O ser humano é social por natureza, trás em si uma necessidade de formar vínculos. O contato pessoa a pessoa tem ganhando força nas organizações e em redes sociais, inúmeras personalidades, um arsenal de pensamentos e algumas divergências. Nunca foi tão fácil partilhar da vida alheia.

Compartilhar a intimidade talvez seja um dos maiores desafios da sociedade atual. Através da mídia, tecnologia e sites de relaciomanento, a vida particular tem se tornando cada vez menos privada. Fotos, filmes, vídeos, lugares, pessoas, como não conviver.

Sartre em sua famosa frase resumiu muito dos sentimentos abraçados pelos indivíduos, ao citar – “o inferno são os outros.” Como esconder-se do olhar do outro, dos seus julgamentos, dos diferentes pontos de vista que incomodam.

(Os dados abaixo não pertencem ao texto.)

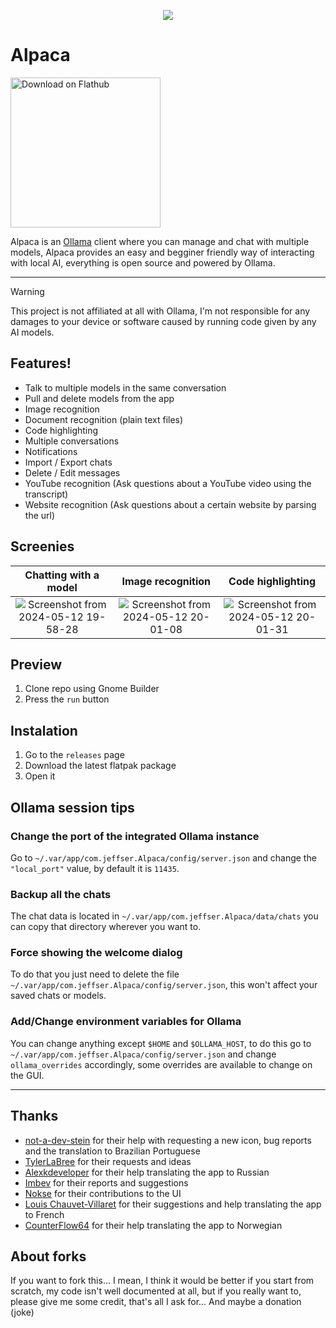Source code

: <p align="center"><img src="https://jeffser.com/images/alpaca/logo.svg"></p>

# Alpaca

<a href='https://flathub.org/apps/com.jeffser.Alpaca'><img width='240' alt='Download on Flathub' src='https://flathub.org/api/badge?locale=en'/></a>

Alpaca is an [Ollama](https://github.com/ollama/ollama) client where you can manage and chat with multiple models, Alpaca provides an easy and begginer friendly way of interacting with local AI, everything is open source and powered by Ollama.

---

> [!WARNING]
> This project is not affiliated at all with Ollama, I'm not responsible for any damages to your device or software caused by running code given by any AI models.

## Features!
- Talk to multiple models in the same conversation
- Pull and delete models from the app
- Image recognition
- Document recognition (plain text files)
- Code highlighting
- Multiple conversations
- Notifications
- Import / Export chats
- Delete / Edit messages
- YouTube recognition (Ask questions about a YouTube video using the transcript)
- Website recognition (Ask questions about a certain website by parsing the url)

## Screenies
Chatting with a model | Image recognition |  Code highlighting
:--------------------:|:-----------------:|:----------------------:
![Screenshot from 2024-05-12 19-58-28](https://jeffser.com/images/alpaca/screenie1.png)  |  ![Screenshot from 2024-05-12 20-01-08](https://jeffser.com/images/alpaca/screenie2.png)  |  ![Screenshot from 2024-05-12 20-01-31](https://jeffser.com/images/alpaca/screenie3.png)

## Preview
1. Clone repo using Gnome Builder
2. Press the `run` button

## Instalation
1. Go to the `releases` page
2. Download the latest flatpak package
3. Open it

## Ollama session tips

### Change the port of the integrated Ollama instance
Go to `~/.var/app/com.jeffser.Alpaca/config/server.json` and change the `"local_port"` value, by default it is `11435`.

### Backup all the chats
The chat data is located in `~/.var/app/com.jeffser.Alpaca/data/chats` you can copy that directory wherever you want to.

### Force showing the welcome dialog
To do that you just need to delete the file `~/.var/app/com.jeffser.Alpaca/config/server.json`, this won't affect your saved chats or models.

### Add/Change environment variables for Ollama
You can change anything except `$HOME` and `$OLLAMA_HOST`, to do this go to `~/.var/app/com.jeffser.Alpaca/config/server.json` and change `ollama_overrides` accordingly, some overrides are available to change on the GUI.

---

## Thanks
- [not-a-dev-stein](https://github.com/not-a-dev-stein) for their help with requesting a new icon, bug reports and the translation to Brazilian Portuguese
- [TylerLaBree](https://github.com/TylerLaBree) for their requests and ideas
- [Alexkdeveloper](https://github.com/alexkdeveloper) for their help translating the app to Russian
- [Imbev](https://github.com/imbev) for their reports and suggestions
- [Nokse](https://github.com/Nokse22) for their contributions to the UI
- [Louis Chauvet-Villaret](https://github.com/loulou64490) for their suggestions and help translating the app to French
- [CounterFlow64](https://github.com/CounterFlow64) for their help translating the app to Norwegian

## About forks
If you want to fork this... I mean, I think it would be better if you start from scratch, my code isn't well documented at all, but if you really want to, please give me some credit, that's all I ask for... And maybe a donation (joke)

Inferno, este aqui citado, não se trata de um local quente e carregado de indivíduos diabólicos, aqui há escolhas. Adicionar, excluir, permitir, bloquear, aceitar, recusar. Existem essas e tantas outras formas descobertas pelos indivíduos para tentar controlar os “estranhos invasores”.

Nas redes sociais os limites vêm sendo imposto virtualmente, mas nos demais seguimentos de comunicação a privacidade fica a desejar. Não a como barrar a liberdade de expressão, sob pena de censura, essa não tem respaldo moral.

Vivemos em um país democrático, onde o direito à fala nunca foi tão ovacionado, agora todos podem expressar seus pensamentos, mas até que ponto a liberdade pode ser utilizada sem ferir? E quando esse outro se sente tocado, atacado e atingido?

A voz ecoa mais uma vez, “o inferno são os outros”. As pessoas falam, qualificam, avaliam e em alguns momentos chegam até a tolher os planos alheios. Será que sem o outro a vida poderia ser mais fácil?
Os conflitos tendem a surgir à medida que há diferentes percepções sobre uma mesma idéia. O olhar do outro aponta, aprova e desaprova. É assim com as crianças, que aprendem a formar suas diretrizes através da visão do adulto.

O desafio é aprender a conviver com esse “sujeito infernal” e julgador, este individuo que insiste em refletir uma imagem distinta e igual a vossa. É extraordinário o quanto o julgamento alheio 'faz sentido', trás significado, ao mesmo tempo em que perturba também atribui um valor existencial.
Como indivíduos fragmentados o incômodo em relação a um olhar, uma fala, uma observação, pode interferir, modificar a forma de pensar e agir. No caminho dos relacionamentos interpessoais há uma grande desorganização aparentemente organizada. De tal modo que, a democracia tem infinitas vozes manifestando idéias e opiniões contrárias e até diferentes.
A liberdade surge como 'pena', ao mesmo tempo em que o sujeito pode escolher, ele é responsável pelas opções feitas. A exposição provoca uma sensação de desnudo, ao despir-se do privado o homem tende a esbarrar com seus desejos e medos.
Cada um carrega em si valores e regras, o grande grupo social transforma-se em subgrupos, verdadeiros times de sujeitos afins e não afins. Existe uma única forma de reconhecer-se “igual” mesmo que haja múltiplas diferenças, essa se faz através da similaridade.

Ao acolher uma opinião, um pensamento, uma idéia está intrínseco o sentimento de junção, de pertencimento, de reconhecimento do EU no OUTRO. Neste espaço relacional os sujeitos estão unidos em todos os lugares e em nenhum lugar.

Não há nada que me prenda a VOCÊ, a não ser você, no (EU) mesmo.